その態度は到底会場中の人間すべてを呑み込みかねない演技をしていた役者には見えない。
「······椎名か。演技良かったぞ」
「本当マジで最近どうしたんですか? 明日にでも死ぬんですか?」
金田一はあまり人を褒めない。だからこそ夕は最近の金田一の様子にちょっとひいていた。だって、突然めっちゃ褒めるんだもの、と。
「テメェは年齢相応に賛辞を受けとれねぇのか?」
「ハハハ、金田一さんおもしろーい。こんな業界で表面上の言葉にいちいち一喜一憂なんてしてたら疲れますよ?」
「······本当に可愛くねぇな」
普段通りに見えるが、演技の後で感情の発露がいつもより大きくなっているせいか、二倍増しに腹がたった。
「······おい椎名。お前最近何かあったのか?」
「ララライでの活動が増えました」
「そういうことじゃねぇよ······」
天然なのかわざとなのか、夕は基本的に話をよく引っ掻き回す。そのせいで話の出鼻を挫かれることはよくあることだ。
「ここ最近お前の成長はめざましい。今のお前なら数年後にはうちの看板を背負うこともできると思ってる。だからこそ興味があんだよ。お前がここまで化けた理由ってのがよ」
「······化けたなんて失礼ですね······なんて言いたいところですけど、まあそうですね、自分でも自覚はあるんで今回は何もいいません」
「ほう? それで、理由は何なんだ?」
意外にもアッサリ金田一の言い分を受け入れた彼だったが、しかしそこで終わらないのが椎名夕。
ニヤリと笑い、滅茶苦茶腹立つ声で言った。
「教えな~い」
「······」
ドスッ!
真顔の金田一の手刀が夕の脳天に刺さった。
「っ~~!」
頭を抱えて蹲る夕。
完全な自業自得だ。
「っ、たぁ。ひどくないですか金田一さん? ちょっとのお茶目くらい許してくださいよ」
「お前の言うちょっとは俺のちょっとではない」
「ひどっ······。まあきっかけがあったのは確かですけど、詳しいことは秘密です。ただ色々あって自分の演技の根幹に近づいたと言うか、それに自分の認識やら技術やらが追いついたと言うか······まあ、そんな感じです」
「そうか」
金田一は知る由もないが、夕の急成長のきっかけは黒閃を使ったことに起因する。
黒閃によって呪力の核心に近づき、それに併せて彼の中の生得術式への理解が深まった。
元々術式によって最適化されていた彼の脳は、演じるということを、人を欺くということを本能的な面で理解していた。

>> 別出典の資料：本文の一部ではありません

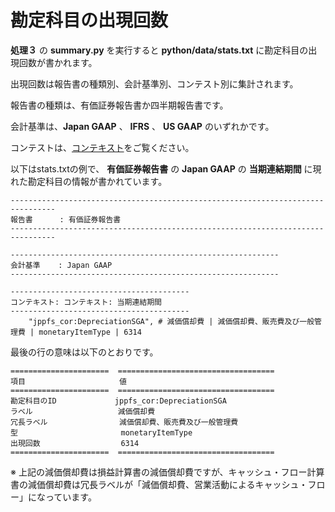 # 勘定科目の出現回数

**処理３** の **summary.py** を実行すると **python/data/stats.txt** に勘定科目の出現回数が書かれます。

出現回数は報告書の種類別、会計基準別、コンテスト別に集計されます。

報告書の種類は、有価証券報告書か四半期報告書です。

会計基準は、**Japan GAAP** 、 **IFRS**  、 **US GAAP** のいずれかです。

コンテストは、[コンテキスト](context.md)をご覧ください。

以下はstats.txtの例で、 **有価証券報告書** の **Japan GAAP** の **当期連結期間** に現れた勘定科目の情報が書かれています。

```
--------------------------------------------------------------------------------
報告書      : 有価証券報告書
--------------------------------------------------------------------------------

------------------------------------------------------------
会計基準    : Japan GAAP
------------------------------------------------------------

----------------------------------------
コンテキスト: コンテキスト: 当期連結期間
----------------------------------------
	"jppfs_cor:DepreciationSGA", # 減価償却費 | 減価償却費、販売費及び一般管理費 | monetaryItemType | 6314
```

最後の行の意味は以下のとおりです。

```eval_rst
======================  ===================================
項目                     値
======================  ===================================
勘定科目のID             jppfs_cor:DepreciationSGA
ラベル                   減価償却費
冗長ラベル                減価償却費、販売費及び一般管理費
型                       monetaryItemType
出現回数                  6314
======================  ===================================
```

※ 上記の減価償却費は損益計算書の減価償却費ですが、キャッシュ・フロー計算書の減価償却費は冗長ラベルが「減価償却費、営業活動によるキャッシュ・フロー」になっています。

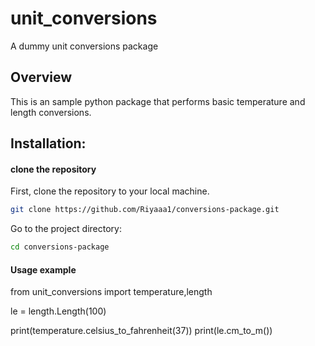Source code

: # unit_conversions
A dummy unit conversions package

## Overview
This is an sample python package that performs basic temperature and length conversions.

## Installation:
#### clone the repository
First, clone the repository to your local machine.
```bash
git clone https://github.com/Riyaaa1/conversions-package.git
```
Go to the project directory:
```bash
cd conversions-package
```

#### Usage example

from unit_conversions import temperature,length

le = length.Length(100)

print(temperature.celsius_to_fahrenheit(37))
print(le.cm_to_m())

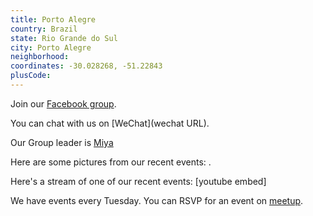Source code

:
 ```yaml
---
title: Porto Alegre
country: Brazil
state: Rio Grande do Sul
city: Porto Alegre
neighborhood: 
coordinates: -30.028268, -51.22843
plusCode:
---
```

Join our [Facebook group](https://www.facebook.com/groups/free.code.camp.porto.alegre.rs).

You can chat with us on [WeChat](wechat URL).

Our Group leader is [Miya](freecodecamp.org/miya)

Here are some pictures from our recent events:
![]().

Here's a stream of one of our recent events:
[youtube embed]

We have events every Tuesday. You can RSVP for an event on [meetup](meetupurl).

そこにさらに黒閃が加わり、その理解が表出し、意識的に行えるようになった。
それこそが彼の成長の正体だ。
「まあ、お前が成長してくれるのはこっちとしてもありがたい。そのまま天狗なんかにならずに精進しろ。ついでに減らず口やその他諸々直せ」
「無理です。でも精進はします」
身体の前にバッテンを作り即答する夕。
「······そうかよ」
そう言って金田一は帰り支度をするために歩き出す。後ろからは慌てて着いてくる夕がいて、その様子に呆れを滲ませつつも頬は緩んでいた
金田一は確信していた。いずれ椎名夕は俳優として天辺を取ることを。
(まっ、クソほど、苦労はさせられそうだがな)
どれくらいの時間が必要か。いや、こいつなら俺の予想をさらに超えてきそうだな。となると無意味な予想か。

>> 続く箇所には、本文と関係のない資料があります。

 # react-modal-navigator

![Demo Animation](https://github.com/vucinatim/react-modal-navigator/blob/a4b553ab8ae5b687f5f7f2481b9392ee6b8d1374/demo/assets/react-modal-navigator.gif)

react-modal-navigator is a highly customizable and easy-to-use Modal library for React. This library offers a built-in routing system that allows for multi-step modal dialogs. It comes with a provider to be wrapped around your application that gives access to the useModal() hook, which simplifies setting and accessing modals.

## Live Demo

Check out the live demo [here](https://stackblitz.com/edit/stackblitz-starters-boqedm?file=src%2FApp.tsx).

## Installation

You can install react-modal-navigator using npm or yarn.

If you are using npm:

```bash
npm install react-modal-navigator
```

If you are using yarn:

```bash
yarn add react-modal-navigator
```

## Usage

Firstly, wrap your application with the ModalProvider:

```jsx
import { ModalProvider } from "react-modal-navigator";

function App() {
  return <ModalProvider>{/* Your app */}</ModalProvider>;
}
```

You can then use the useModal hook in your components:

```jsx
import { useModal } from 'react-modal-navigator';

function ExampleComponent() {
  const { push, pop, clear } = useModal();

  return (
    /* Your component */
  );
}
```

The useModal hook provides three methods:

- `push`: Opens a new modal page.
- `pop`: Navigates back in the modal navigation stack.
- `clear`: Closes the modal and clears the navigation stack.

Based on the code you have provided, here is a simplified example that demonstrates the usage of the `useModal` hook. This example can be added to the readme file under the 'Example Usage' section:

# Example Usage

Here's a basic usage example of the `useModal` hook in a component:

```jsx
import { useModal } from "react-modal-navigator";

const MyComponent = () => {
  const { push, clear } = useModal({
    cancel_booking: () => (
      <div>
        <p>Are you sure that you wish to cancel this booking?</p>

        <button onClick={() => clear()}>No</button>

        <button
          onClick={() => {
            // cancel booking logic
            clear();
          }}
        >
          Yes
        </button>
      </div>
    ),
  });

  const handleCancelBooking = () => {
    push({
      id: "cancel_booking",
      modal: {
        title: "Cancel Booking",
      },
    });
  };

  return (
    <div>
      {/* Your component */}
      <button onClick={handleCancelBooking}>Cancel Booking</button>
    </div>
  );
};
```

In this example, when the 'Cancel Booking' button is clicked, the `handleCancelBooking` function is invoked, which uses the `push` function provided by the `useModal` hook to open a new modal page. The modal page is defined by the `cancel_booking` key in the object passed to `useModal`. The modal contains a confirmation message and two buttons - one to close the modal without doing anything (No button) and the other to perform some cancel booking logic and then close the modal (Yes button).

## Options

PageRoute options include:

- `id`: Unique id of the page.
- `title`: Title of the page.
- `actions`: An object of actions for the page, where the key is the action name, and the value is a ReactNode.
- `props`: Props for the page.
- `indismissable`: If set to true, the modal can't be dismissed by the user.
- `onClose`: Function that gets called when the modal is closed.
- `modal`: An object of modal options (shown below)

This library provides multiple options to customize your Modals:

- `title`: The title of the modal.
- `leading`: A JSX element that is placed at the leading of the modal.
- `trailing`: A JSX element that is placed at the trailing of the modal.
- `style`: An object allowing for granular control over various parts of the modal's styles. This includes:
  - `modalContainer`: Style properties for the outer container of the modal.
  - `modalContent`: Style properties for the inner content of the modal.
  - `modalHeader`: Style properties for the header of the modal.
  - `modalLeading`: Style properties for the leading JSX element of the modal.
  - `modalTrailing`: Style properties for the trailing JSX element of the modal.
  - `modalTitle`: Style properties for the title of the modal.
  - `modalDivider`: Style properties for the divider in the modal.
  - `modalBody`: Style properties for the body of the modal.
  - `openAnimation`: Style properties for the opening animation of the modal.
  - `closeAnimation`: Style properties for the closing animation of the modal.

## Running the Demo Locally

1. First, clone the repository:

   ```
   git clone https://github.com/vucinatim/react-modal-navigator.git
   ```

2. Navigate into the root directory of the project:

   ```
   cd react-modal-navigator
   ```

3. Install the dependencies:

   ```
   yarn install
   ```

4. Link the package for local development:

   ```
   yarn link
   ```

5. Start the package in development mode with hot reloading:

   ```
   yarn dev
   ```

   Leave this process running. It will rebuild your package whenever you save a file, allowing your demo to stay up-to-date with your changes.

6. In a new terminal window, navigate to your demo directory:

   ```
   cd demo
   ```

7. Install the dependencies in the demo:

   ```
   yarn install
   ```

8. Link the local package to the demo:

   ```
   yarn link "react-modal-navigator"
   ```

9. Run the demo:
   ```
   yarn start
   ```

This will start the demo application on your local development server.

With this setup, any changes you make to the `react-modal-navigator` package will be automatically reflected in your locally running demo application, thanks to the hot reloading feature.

そんな予想ができるけど予想ができない未来を幻視した金田一の足はとても軽いものだった。
────そしてそれから一年後、それを示すかのように夕主演の舞台が決定した。
「────どんな女が好みだい?」
「······いや、初対面で聞くことか?」
なお、その公演の最終日、会場のどこかではそんな会話があったらしい。
質問を受けた少年はさらに一年後、とある少女と出会う。
彼がそれに答えられるのはきっと、二年くらい先の話になるだろう。